A report on these advantageous terms was sent to Stephenson. One of his companies made equipment for ITT’s British subsidiary. He found an opportunity to talk with ITT engineers, who were now in an unusual position to examine the German communications systems. They commented on the large amount of coded traffic. It seemed to result from Hitler’s use of a coding machine for Nazi party business.

ITT’s German interests were handled by Dr. Gerhard Alois Westrick. The German banker Kurt von Schroeder joined the directors of ITT subsidiaries. Both men caught Stephenson’s attention—and would hold it for other reasons for a long time. Schroeder was on his way to becoming Gestapo treasurer and a general in the SS security service. Westrick was a partner of Heinrich Albert, a German propagandist in the United States, and would become an adversary when Stephenson tried to break up Nazi cartels in the Western Hemisphere. Sometimes it was wiser to leave these partnerships alone. In ITT’s case, whatever benefit was obtained by the Nazis from American expertise had to be balanced against intelligence gathered by its technicians. The irony was that in those days this intelligence roused more interest in Enigma among Stephenson’s colleagues in London than it could in Washington.

Several observers in different parts of the world must have guessed Enigma’s importance at the same time. In the U.S., the Radio Intelligence Division of the Federal Communications Commission was peering into Nazi secret-radio traffic. RID was the American counterpart of the British Radio Security Service (RSS). Each worked under the handicap of official displeasure and justified operations by claiming only to watch for pirate radio stations that broke the law, usually by transmitting without government license.

In 1934, when Stephenson discussed Enigma with American friends, a Federal Communications Act became law in which Section 605 prohibited wiretaps and the interception of messages between foreign countries and the United States. The prohibition reflected the mood of the authorities in both countries and made it difficult for worried citizens to exchange information between countries—even if it did concern their mutual survival.

Enigma gleamed briefly on their horizon and vanished again. Within the armed forces of the United States and Britain, there were inadequately paid specialists who might have locked onto the secret more firmly if there had been official channels through which to compare notes. Instead, there were informal groups of men and women who were convinced war was coming. To say so, however, was unpatriotic. Nobody in his right senses wanted war in a period of severe economic depression.
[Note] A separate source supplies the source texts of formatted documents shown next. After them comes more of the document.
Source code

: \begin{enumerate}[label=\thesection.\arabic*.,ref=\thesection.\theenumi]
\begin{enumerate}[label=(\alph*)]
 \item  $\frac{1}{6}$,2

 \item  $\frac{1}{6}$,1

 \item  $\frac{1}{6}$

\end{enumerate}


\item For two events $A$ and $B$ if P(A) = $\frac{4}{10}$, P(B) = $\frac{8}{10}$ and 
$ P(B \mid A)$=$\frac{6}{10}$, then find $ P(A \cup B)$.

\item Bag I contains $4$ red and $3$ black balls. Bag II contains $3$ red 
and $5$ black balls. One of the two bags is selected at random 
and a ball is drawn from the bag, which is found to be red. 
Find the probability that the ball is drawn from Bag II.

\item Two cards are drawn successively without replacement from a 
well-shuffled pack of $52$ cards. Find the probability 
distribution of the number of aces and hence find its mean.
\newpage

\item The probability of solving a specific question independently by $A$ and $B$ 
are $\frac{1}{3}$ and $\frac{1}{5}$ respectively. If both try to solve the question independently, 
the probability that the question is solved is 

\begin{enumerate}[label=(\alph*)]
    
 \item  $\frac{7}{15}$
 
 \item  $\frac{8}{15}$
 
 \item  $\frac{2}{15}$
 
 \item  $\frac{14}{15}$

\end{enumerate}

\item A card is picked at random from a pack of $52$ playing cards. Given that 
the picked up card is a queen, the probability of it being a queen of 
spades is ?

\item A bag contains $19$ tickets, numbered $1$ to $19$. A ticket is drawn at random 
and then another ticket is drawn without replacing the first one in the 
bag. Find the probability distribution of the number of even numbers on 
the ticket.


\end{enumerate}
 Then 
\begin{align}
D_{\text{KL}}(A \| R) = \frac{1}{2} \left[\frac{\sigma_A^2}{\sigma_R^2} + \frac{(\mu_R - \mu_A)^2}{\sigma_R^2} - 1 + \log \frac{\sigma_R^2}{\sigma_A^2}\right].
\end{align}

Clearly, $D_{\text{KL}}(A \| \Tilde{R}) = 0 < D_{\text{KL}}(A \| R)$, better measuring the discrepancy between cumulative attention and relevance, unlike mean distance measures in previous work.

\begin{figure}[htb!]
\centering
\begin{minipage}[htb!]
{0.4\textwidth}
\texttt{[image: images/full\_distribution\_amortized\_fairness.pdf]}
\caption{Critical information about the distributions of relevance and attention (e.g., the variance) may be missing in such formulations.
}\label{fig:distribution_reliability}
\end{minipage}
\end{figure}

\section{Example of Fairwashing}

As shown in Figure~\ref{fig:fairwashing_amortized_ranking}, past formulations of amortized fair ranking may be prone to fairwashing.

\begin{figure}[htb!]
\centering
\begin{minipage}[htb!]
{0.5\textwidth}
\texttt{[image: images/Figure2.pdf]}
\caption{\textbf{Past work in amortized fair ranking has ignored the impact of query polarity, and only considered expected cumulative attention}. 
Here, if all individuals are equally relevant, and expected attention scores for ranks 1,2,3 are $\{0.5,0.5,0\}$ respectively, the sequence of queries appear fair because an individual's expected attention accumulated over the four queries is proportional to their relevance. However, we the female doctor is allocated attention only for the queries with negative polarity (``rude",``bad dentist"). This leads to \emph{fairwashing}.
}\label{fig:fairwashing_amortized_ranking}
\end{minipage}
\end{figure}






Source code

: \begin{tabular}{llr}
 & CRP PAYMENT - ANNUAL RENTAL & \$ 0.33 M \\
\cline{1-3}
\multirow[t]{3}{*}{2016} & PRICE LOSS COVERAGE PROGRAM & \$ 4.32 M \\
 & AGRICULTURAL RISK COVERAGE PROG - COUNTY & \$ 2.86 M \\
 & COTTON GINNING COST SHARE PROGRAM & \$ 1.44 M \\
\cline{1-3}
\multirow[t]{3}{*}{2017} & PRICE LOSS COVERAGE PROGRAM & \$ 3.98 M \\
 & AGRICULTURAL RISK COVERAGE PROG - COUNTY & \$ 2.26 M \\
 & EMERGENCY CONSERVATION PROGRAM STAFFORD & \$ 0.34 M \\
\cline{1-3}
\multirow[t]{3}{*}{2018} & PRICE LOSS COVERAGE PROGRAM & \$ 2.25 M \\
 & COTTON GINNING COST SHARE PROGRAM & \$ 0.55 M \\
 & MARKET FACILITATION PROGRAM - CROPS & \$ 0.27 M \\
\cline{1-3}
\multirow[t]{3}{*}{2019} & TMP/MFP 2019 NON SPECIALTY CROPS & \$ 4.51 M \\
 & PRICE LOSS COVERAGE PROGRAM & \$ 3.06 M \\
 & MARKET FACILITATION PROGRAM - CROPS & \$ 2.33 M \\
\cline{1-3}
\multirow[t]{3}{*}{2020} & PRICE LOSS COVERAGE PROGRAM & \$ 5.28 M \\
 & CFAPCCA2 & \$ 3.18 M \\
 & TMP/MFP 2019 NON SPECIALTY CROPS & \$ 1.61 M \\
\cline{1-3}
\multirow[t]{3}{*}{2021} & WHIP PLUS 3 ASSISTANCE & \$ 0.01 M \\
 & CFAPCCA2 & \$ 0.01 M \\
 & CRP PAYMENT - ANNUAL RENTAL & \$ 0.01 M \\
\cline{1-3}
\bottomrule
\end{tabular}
There was a widespread belief in Britain and the United States that the manufacture of arms was in the hands of Merchants of Death. Stephenson and his friends on both sides of the Atlantic had to resort to an almost conspiratorial style to avoid the label. They were becoming reluctant detectives, obliged to get the facts of German rearmament before they could prepare to defend their own people.

There was no financial inducement for Stephenson to chase ghosts like Enigma or to pry into Nazi secrets. Yet everything he touched not only turned to gold, but also involved technical developments that would transform warfare. He was building planes at a time when no British government would put money into military aircraft. His fellow flight-commander from 73 Squadron A. H. Orlebar won the coveted aeronautical trophy, the Schneider Cup, in the plane that sired the Spitfire. The designer, Reginald Mitchell, was dying; Stephenson encouraged him sufficiently that he fought pain and despair to complete the graceful fighter in time to defend Britain against invasion. The inventor of the jet, Frank Whittle, remembered his relief at discovering Stephenson, after the Royal Air Force had rejected his revolutionary concept of flight without propellers. Fortunately, such developments could be financed by Stephenson’s Electric and General Industrial Trust. Stephenson listened to Whittle’s proposals, sat silent for several minutes, then put his finger on the problem with characteristic brevity.